Formally verified tablebase generator in Coq

This post details my efforts to construct a formally verified endgame tablebase generator for certain classes of two-player combinatorial games. You can view the code here. I generated a sample tablebase for a simple game known as a bear game, and made a small frontend where you can query this tablebase and play games against it here.

Intro
Retrograde analysis
Coq formalization
Work to be done

Intro

For many types of games, endgame tablebases are capable of determining if certain positions are won by a player or drawn, as well as how long it takes for the winning player to achieve victory assuming perfect play by both sides (this is typically known as depth to mate or DTM).
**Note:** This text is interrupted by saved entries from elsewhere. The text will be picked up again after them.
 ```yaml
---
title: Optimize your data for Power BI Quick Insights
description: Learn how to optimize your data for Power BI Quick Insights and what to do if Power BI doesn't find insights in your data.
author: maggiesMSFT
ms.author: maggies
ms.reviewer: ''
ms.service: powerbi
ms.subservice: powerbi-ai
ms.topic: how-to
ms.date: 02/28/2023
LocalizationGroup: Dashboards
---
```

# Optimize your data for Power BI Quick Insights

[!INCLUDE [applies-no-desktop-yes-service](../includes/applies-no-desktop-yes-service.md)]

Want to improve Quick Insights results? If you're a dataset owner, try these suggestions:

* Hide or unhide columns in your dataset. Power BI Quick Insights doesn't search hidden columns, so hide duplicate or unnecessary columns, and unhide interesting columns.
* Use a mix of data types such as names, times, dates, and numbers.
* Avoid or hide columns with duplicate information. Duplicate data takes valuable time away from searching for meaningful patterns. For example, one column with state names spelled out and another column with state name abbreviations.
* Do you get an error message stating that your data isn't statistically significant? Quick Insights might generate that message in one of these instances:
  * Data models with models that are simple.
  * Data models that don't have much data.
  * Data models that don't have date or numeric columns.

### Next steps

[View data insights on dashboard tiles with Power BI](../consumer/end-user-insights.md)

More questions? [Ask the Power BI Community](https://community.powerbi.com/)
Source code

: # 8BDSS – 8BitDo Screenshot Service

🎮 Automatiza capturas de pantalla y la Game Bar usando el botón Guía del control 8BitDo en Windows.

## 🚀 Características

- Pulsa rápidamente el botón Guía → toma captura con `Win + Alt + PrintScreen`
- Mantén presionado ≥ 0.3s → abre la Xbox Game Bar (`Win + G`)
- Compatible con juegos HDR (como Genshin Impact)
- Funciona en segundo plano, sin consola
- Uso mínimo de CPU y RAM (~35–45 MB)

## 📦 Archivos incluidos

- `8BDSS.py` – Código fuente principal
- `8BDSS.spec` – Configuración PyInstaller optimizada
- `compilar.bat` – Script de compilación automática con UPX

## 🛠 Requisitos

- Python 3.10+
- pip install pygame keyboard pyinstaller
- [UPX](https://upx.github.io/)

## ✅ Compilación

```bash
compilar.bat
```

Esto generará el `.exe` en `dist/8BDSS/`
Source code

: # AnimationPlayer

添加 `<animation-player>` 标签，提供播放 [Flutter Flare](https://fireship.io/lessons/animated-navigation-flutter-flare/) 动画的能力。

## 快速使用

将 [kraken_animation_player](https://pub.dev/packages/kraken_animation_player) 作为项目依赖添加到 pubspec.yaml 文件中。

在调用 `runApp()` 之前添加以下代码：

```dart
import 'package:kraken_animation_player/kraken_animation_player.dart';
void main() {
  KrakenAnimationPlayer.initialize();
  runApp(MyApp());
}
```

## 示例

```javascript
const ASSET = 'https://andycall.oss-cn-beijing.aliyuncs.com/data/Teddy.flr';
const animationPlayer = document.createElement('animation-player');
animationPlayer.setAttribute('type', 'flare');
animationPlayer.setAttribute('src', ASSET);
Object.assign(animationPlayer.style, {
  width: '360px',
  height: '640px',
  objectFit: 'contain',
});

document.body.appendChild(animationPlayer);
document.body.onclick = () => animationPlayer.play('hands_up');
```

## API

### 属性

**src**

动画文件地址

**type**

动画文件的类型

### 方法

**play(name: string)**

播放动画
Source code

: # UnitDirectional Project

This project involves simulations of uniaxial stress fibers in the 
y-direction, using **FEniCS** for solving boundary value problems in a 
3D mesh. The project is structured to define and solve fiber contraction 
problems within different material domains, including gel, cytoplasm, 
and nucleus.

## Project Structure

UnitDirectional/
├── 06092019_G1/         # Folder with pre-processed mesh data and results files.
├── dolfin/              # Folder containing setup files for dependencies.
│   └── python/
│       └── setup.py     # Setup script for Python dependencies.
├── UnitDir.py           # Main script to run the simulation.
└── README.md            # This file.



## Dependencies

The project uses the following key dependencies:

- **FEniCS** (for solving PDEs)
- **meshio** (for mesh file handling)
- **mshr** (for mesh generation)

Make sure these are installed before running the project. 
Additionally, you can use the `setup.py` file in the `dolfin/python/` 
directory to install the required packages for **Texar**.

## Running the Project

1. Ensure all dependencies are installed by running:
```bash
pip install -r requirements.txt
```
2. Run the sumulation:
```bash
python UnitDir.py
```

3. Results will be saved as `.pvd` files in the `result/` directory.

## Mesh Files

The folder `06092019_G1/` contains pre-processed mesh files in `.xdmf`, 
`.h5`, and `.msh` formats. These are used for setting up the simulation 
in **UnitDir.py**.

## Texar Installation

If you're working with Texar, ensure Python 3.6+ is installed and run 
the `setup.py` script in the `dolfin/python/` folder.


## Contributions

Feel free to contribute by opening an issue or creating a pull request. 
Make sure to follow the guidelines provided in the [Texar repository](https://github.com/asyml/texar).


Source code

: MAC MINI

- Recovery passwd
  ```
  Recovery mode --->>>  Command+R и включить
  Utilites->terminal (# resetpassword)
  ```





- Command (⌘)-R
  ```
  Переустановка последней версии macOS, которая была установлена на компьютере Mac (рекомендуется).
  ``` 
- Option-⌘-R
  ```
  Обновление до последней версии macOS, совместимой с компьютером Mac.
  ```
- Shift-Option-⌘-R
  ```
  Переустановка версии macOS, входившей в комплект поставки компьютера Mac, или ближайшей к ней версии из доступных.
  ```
First conceived by Richard Bellman in 1965, the idea behind the construction (known as retrograde analysis) has most successfully been applied to the study of chess endgames, where it has revolutionized players’ understandings of various classes of endgame positions.

Formally verified endgame tablebases were first investigated by Joe Hurd in Formal Verification of Chess Endgame Databases, where he constructed endgame tablebases for chess using HOL4 equipped with a BDD engine. For this project, we investigated how to write a tablebase generator in Coq using an unabashedly dependently-typed style, using codata to express things like draws and strategies.

Retrograde analysis

Before we explain the idea of retrograde analysis, let us introduce a bit of notation. Given a position $s$ in some game, let $\mathsf{Move}(s)$ denote its set of legal moves. If $m \in \mathsf{Move}(s)$ we let $s \cdot m$ be the resulting position after playing $m$. We will let $\mathsf{Mate}(n,p)$ denote the set of positions which are DTM $n$ for player $p$.

The key observation of retrograde analysis is that we can compute $\mathsf{Mate}(n+1,p)$ from $\mathsf{Mate}(0,p),\ldots,\mathsf{Mate}(n,p)$ by observing that for some $s \not\in \bigcup_{k \leq n} \mathsf{Mate}(k,p)$,

If it is $p$’s turn at $s$, then $s \in \mathsf{Mate}(n+1,p) \iff \exists m \in \mathsf{Move}(s), s \cdot m \in \mathsf{Mate}(n,p)$.
If it is $p$’s opponent’s turn at $s$, then $s \in \mathsf{Mate}(n+1,p) \iff \forall m \in \mathsf{Move}(s), \exists k \leq n, s \cdot m \in \mathsf{Mate}(k,p)$.

Naively, this requires scanning the entire space of positions each round, but in practice we can reduce the candidate $s$’s by computing “backward moves” from those positions we’ve just determined are in $\mathsf{Mate}(n,p)$. Let $\mathsf{Back}(s) = \lbrace s’ \vert \exists m \in \mathsf{Move}(s’), s’ \cdot m = s \rbrace$. Our discussion suggests the following algorithm, assuming we’ve just computed $\mathsf{Mate}(n,p)$:

Collect the positions $\lbrace s’ \vert \exists s \in \mathsf{Mate}(n,p), s’ \in \mathsf{Back}(s) \rbrace$
Filter out all those that already belong to $\mathsf{Mate}(k,p)$ for some $k \leq n$.
For each remaining $s’$,
- if it’s $p$’s turn, then $s’ \in \mathsf{Mate}(n+1,p)$ (we will call this an Eloise step)
- if it’s $p$’s opponent’s turn, then for every $m \in \mathsf{Move}(s’)$, check if $s’ \cdot m \in \bigcup_{k \leq n} \mathsf{Mate}(k,p)$. If this hold for all $m$, then $s’ \in \mathsf{Mate}(n+1,p)$ (we will call this an Abelard step)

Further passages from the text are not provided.